Pengorganisasian pencegahan karhutla, karena menerapkan pendekatan yang berbeda dengan pemadaman, membutuhkan kelembagaan baru yaitu Crisis Center, yang pembeayaanya bisa dicari dari luar anggaran negara. Misalnya dari negara-negara yang lebih kaya dari Indonesia, selain dari industri perkebunan. “Nanti kita bilang, bantu kita untuk membantu dunia. Karena kalau kita berhasil mencegah kebakaran, dunia internasional juga akan mendapatkan benefit,” kata Darmin sembari menyebut Indonesia tahun ini mendapat apresiasi dari dunia internasional karena berhasil mengurangi terjadinya karhutla, meskipun sebagian karena didukung adanya cuaca kemarau basah.

Peranan Tentara Nasional Indonesia (TNI) dan Kepolisian Republik Indonesia (POLRI) amat diperlukan dalam menjalankan fungsi crisis center pemadaman dini kebakaran hutan dan lahan. “Terutama pada tahun-tahun pertama,” ujar Darmin. Untuk itu perlu disusun standar yang nantinya harus dipatuhi dan bahkan bisa menjadi basis bagi Pemda menyusun dan menggunakan anggaran (APBD) untuk pencegahan kebakaran.

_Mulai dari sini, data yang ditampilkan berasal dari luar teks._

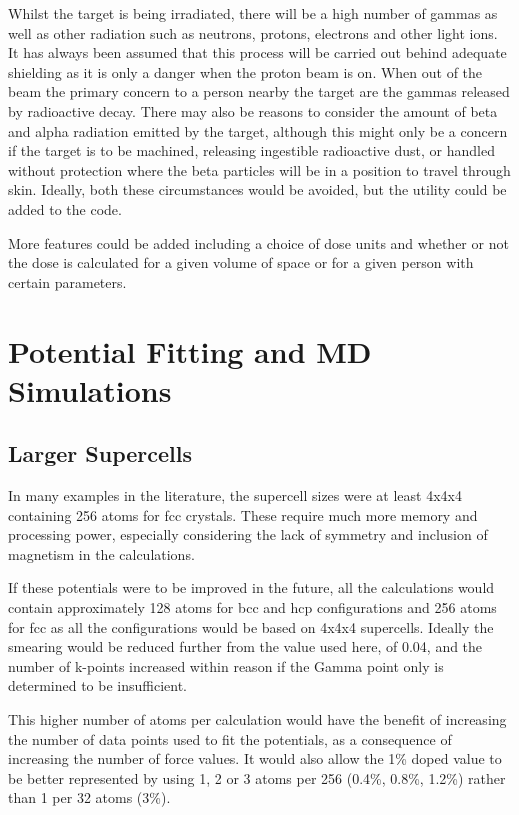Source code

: Whilst the target is being irradiated, there will be a high number of gammas as well as other radiation such as neutrons, protons, electrons and other light ions.  It has always been assumed that this process will be carried out behind adequate shielding as it is only a danger when the proton beam is on.  When out of the beam the primary concern to a person nearby the target are the gammas released by radioactive decay.  There may also be reasons to consider the amount of beta and alpha radiation emitted by the target, although this might only be a concern if the target is to be machined, releasing ingestible radioactive dust, or handled without protection where the beta particles will be in a position to travel through skin.  Ideally, both these circumstances would be avoided, but the utility could be added to the code.

More features could be added including a choice of dose units and whether or not the dose is calculated for a given volume of space or for a given person with certain parameters.



\section{Potential Fitting and MD Simulations}

\subsection{Larger Supercells}

In many examples in the literature, the supercell sizes were at least 4x4x4 containing 256 atoms for \acrshort{fcc} crystals.  These require much more memory and processing power, especially considering the lack of symmetry and inclusion of magnetism in the calculations.  

If these potentials were to be improved in the future, all the calculations would contain approximately 128 atoms for \acrshort{bcc} and \acrshort{hcp} configurations and 256 atoms for \acrshort{fcc} as all the configurations would be based on 4x4x4 supercells.  Ideally the smearing would be reduced further from the value used here, of 0.04, and the number of k-points increased within reason if the Gamma point only is determined to be insufficient.

This higher number of atoms per calculation would have the benefit of increasing the number of data points used to fit the potentials, as a consequence of increasing the number of force values.  It would also allow the 1\% doped value to be better represented by using 1, 2 or 3 atoms per 256 (0.4\%, 0.8\%, 1.2\%) rather than 1 per 32 atoms (3\%).

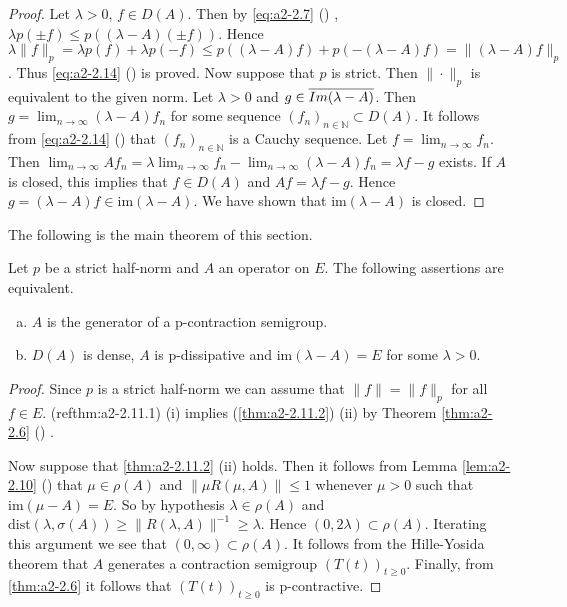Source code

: \begin{proof}
Let $\lambda > 0$, $f \in D(A)$.
Then by \eqref{eq:a2-2.7} ()
, $\lambda p(\pm f) \leq p((\lambda - A)(\pm f))$.
Hence $\lambda\|f\|_{p} = \lambda p(f) + \lambda p(-f) \leq p((\lambda - A)f) + p(-(\lambda-A)f) = \|(\lambda-A)f\|_{p}$.
Thus \eqref{eq:a2-2.14} () 
is proved.
Now suppose that $p$ is strict.
Then $\|\cdot\|_{p}$ is equivalent to the given norm.
Let $\lambda > 0$ and $g \in \overline{\\Im(\lambda - A)}$.
Then $g = \lim_{n\to\infty} (\lambda - A)f_{n}$ for some sequence $(f_{n})_{n \in \mathbb{N}} \subset D(A)$.
It follows from \eqref{eq:a2-2.14} ()
that $(f_{n})_{n\in\mathbb{N}}$ is a Cauchy sequence.
Let $f = \lim_{n\to\infty} f_{n}$.
Then 
$\lim_{n\to\infty} Af_{n} 
= \lambda\lim_{n\to\infty} f_{n} - \lim_{n\to\infty} (\lambda - A)f_{n} = \lambda f - g$ 
exists.
If $A$ is closed, this implies that $f \in D(A)$ and $Af = \lambda f - g$.
Hence $g = (\lambda - A)f \in \text{im}(\lambda - A)$.
We have shown that $\text{im}(\lambda - A)$ is closed.
\end{proof}

The following is the main theorem of this section.

\begin{theorem}\label{thm:a2-2.11}
Let $p$ be a strict half-norm and $A$ an operator on $E$.
The following assertions are equivalent.
\begin{enumerate}[(a)]
\item \label{thm:a2-2.11.1}
$A$ is the generator of a p-contraction semigroup.
\item \label{thm:a2-2.11.2}
$D(A)$ is dense, $A$ is p-dissipative and $\text{im}(\lambda - A) = E$ for some $\lambda > 0$.
\end{enumerate}
\end{theorem}
\begin{proof}
Since $p$ is a strict half-norm we can assume that $\|f\| = \|f\|_{p}$ for all $f \in E$.
(ref{thm:a2-2.11.1}) (\lnm i) implies (\ref{thm:a2-2.11.2}) (\lnm ii) by Theorem \ref{thm:a2-2.6}  () .

Now suppose that \ref{thm:a2-2.11.2} (\lnm ii) holds.
Then it follows from Lemma \ref{lem:a2-2.10} () 
that $\mu \in \rho(A)$ and $\|\mu R(\mu,A)\| \leq 1$ whenever $\mu > 0$ such that $\text{im}(\mu-A) = E$.
So by hypothesis $\lambda \in \rho(A)$ and 
$\text{dist}(\lambda,\sigma(A)) \geq \|R(\lambda,A)\|^{-1} \geq \lambda$.
Hence $(0,2\lambda) \subset \rho(A)$.
Iterating this argument we see that $(0,\infty) \subset \rho(A)$.
It follows from the Hille-Yosida theorem that $A$ generates a contraction semigroup $(T(t))_{t\geq 0}$.
Finally, from \ref{thm:a2-2.6} 
it follows that $(T(t))_{t\geq 0}$ is p-contractive.
\end{proof}

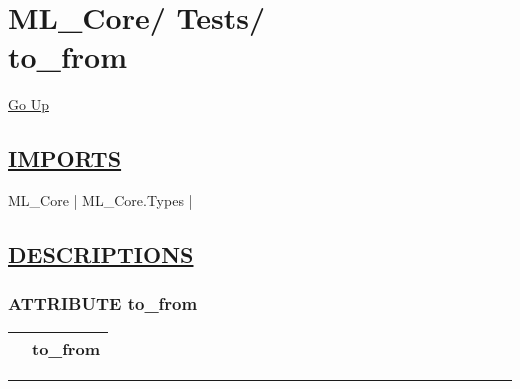 \chapter*{\color{headfile}
{\large ML\_Core\slash\hspace{0pt}}
{\large Tests\slash\hspace{0pt}}
 \\
to_from
}
\hypertarget{ecldoc:toc:ML_Core.Tests.to_from}{}
\hyperlink{ecldoc:toc:root/ML_Core/Tests}{Go Up}

\section*{\underline{\textsf{IMPORTS}}}
\begin{doublespace}
{\large
ML\_Core |
ML\_Core.Types |
}
\end{doublespace}

\section*{\underline{\textsf{DESCRIPTIONS}}}
\subsection*{\textsf{\colorbox{headtoc}{\color{white} ATTRIBUTE}
to\_from}}

\hypertarget{ecldoc:ml_core.tests.to_from}{}

{\renewcommand{\arraystretch}{1.5}
\begin{tabularx}{\textwidth}{|>{\raggedright\arraybackslash}l|X|}
\hline
\hspace{0pt}\mytexttt{\color{red} } & \textbf{to\_from} \\
\hline
\end{tabularx}
}

\par


\rule{\linewidth}{0.5pt}
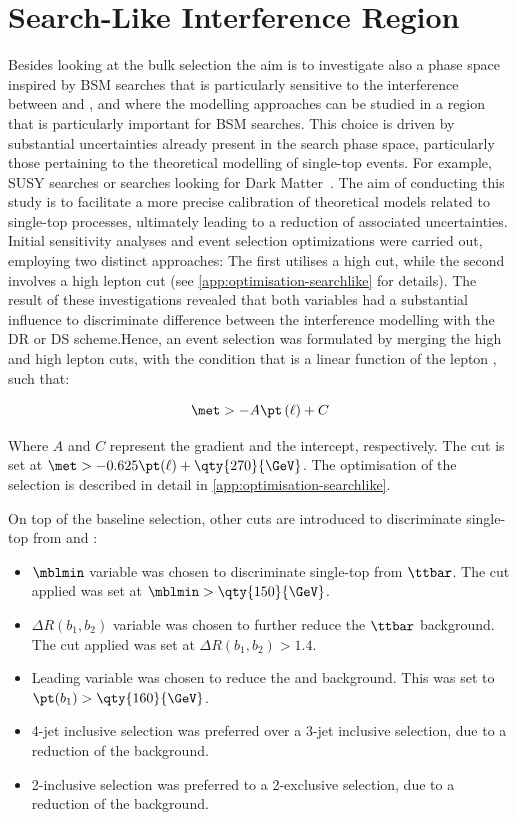 \FloatBarrier


\section{Search-Like Interference Region}%
\label{sec:regions-search}

Besides looking at the bulk selection the aim is to investigate also
a phase space inspired by BSM searches that is particularly sensitive
to the interference between \ttbar and \tW, and where the modelling
approaches can be studied in a region that is particularly
important for BSM searches.
This choice is driven by substantial uncertainties already present
in the search phase space, particularly those pertaining to the theoretical
modelling of single-top events. For example, SUSY searches or searches looking
for Dark Matter~\cite{EXOT-2021-01}. The aim of conducting this study is
to facilitate a more precise calibration of theoretical models related
to single-top processes, ultimately leading to a reduction of associated
uncertainties.
Initial sensitivity analyses and event selection optimizations were carried out,
employing two distinct approaches:
The first utilises a high \met cut, while the second involves a high lepton
\pt cut (see \cref{app:optimisation-searchlike} for details).
The result of these investigations revealed that both variables had a substantial
influence to discriminate difference between the interference
modelling with the DR or DS scheme.\@ Hence, an event selection was
formulated by merging the high \met and high lepton \pt cuts, with the condition
that \met is a linear function of the lepton \pt, such that:

\begin{equation}
  \met > -A\pt\left(\ell\right) + C
\end{equation}

Where \(A\) and \(C\) represent the gradient and the intercept, respectively.
The cut is set at \( \met > -0.625\pt(\ell) + \qty{270}{\GeV} \).
The optimisation of the selection is described in detail
in \cref{app:optimisation-searchlike}.

On top of the baseline selection, other cuts are introduced to discriminate
single-top from \ttbar and \Wjets:
\begin{itemize}
  \item  \( \mblmin \) variable was chosen to discriminate single-top from \( \ttbar \). The cut applied was set at \( \mblmin > \qty{150}{\GeV} \).
  \item \( \Delta R (b_{1}, b_{2}) \) variable was chosen to further reduce the \(\ttbar \) background. The cut applied was set at \( \Delta R (b_{1}, b_{2})  > 1.4\).
  \item Leading \bjet \pt variable was chosen to reduce the \ttbar and \Wjets background. This was set to \( \pt(b_{1}) > \qty{160}{\GeV} \).
  \item 4-jet inclusive selection was preferred over a 3-jet inclusive selection, due to a reduction of the \Wjets background.
  \item 2-\bjet inclusive selection was preferred to a 2-\bjet exclusive selection, due to a reduction of the \Wjets background.
\end{itemize}

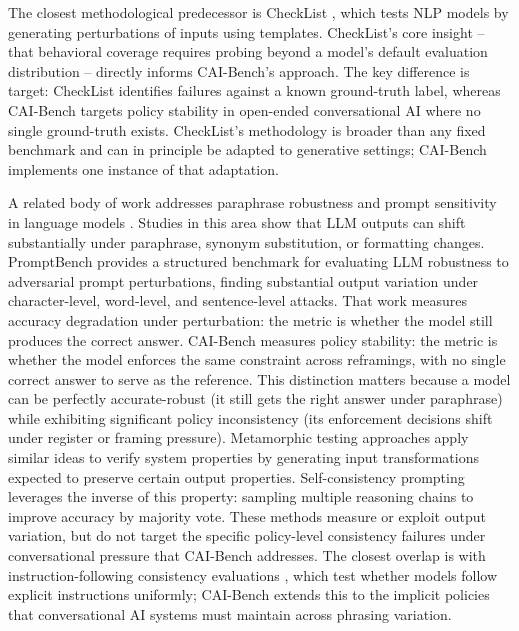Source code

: \documentclass[11pt,letterpaper]{article}
\begin{document}
The closest methodological predecessor is CheckList \citep{ribeiro2020beyond}, which tests NLP models by generating perturbations of inputs using templates. CheckList's core insight -- that behavioral coverage requires probing beyond a model's default evaluation distribution -- directly informs CAI-Bench's approach. The key difference is target: CheckList identifies failures against a known ground-truth label, whereas CAI-Bench targets policy stability in open-ended conversational AI where no single ground-truth exists. CheckList's methodology is broader than any fixed benchmark and can in principle be adapted to generative settings; CAI-Bench implements one instance of that adaptation.

A related body of work addresses paraphrase robustness and prompt sensitivity in language models \citep{mizrahi2024state}. Studies in this area show that LLM outputs can shift substantially under paraphrase, synonym substitution, or formatting changes. PromptBench \citep{zhu2023promptbench} provides a structured benchmark for evaluating LLM robustness to adversarial prompt perturbations, finding substantial output variation under character-level, word-level, and sentence-level attacks. That work measures accuracy degradation under perturbation: the metric is whether the model still produces the correct answer. CAI-Bench measures policy stability: the metric is whether the model enforces the same constraint across reframings, with no single correct answer to serve as the reference. This distinction matters because a model can be perfectly accurate-robust (it still gets the right answer under paraphrase) while exhibiting significant policy inconsistency (its enforcement decisions shift under register or framing pressure). Metamorphic testing approaches apply similar ideas to verify system properties by generating input transformations expected to preserve certain output properties. Self-consistency prompting \citep{wang2022self} leverages the inverse of this property: sampling multiple reasoning chains to improve accuracy by majority vote. These methods measure or exploit output variation, but do not target the specific policy-level consistency failures under conversational pressure that CAI-Bench addresses. The closest overlap is with instruction-following consistency evaluations \citep{zhou2023instruction}, which test whether models follow explicit instructions uniformly; CAI-Bench extends this to the implicit policies that conversational AI systems must maintain across phrasing variation.
\end{document}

Pernyataan serupa datang dari Menko Polhukam Wiranto. “Memang kita harus serius, termasuk membentuk organisasi semi permanen yang mengelola standar ini, mempersiapkan penanganan sebelum Karhutla itu terjadi dan tanggap menanganinya. Kebakaran hutan dan lahan ini sudah menjadi ancaman bagi negara kita,” ujarnya.

Di akhir rapat, Darmin menyatakan akan melanjutkan koordinasi dengan mengundang Menko Polhukam, Menteri Lingkungan Hidup dan Kehutanan, Menteri Pertanian, dan Menteri Dalam Negeri. Standar yang disiapkan dan hasil rapat tersebut kemudian akan dipresentasikan kepada Presiden RI.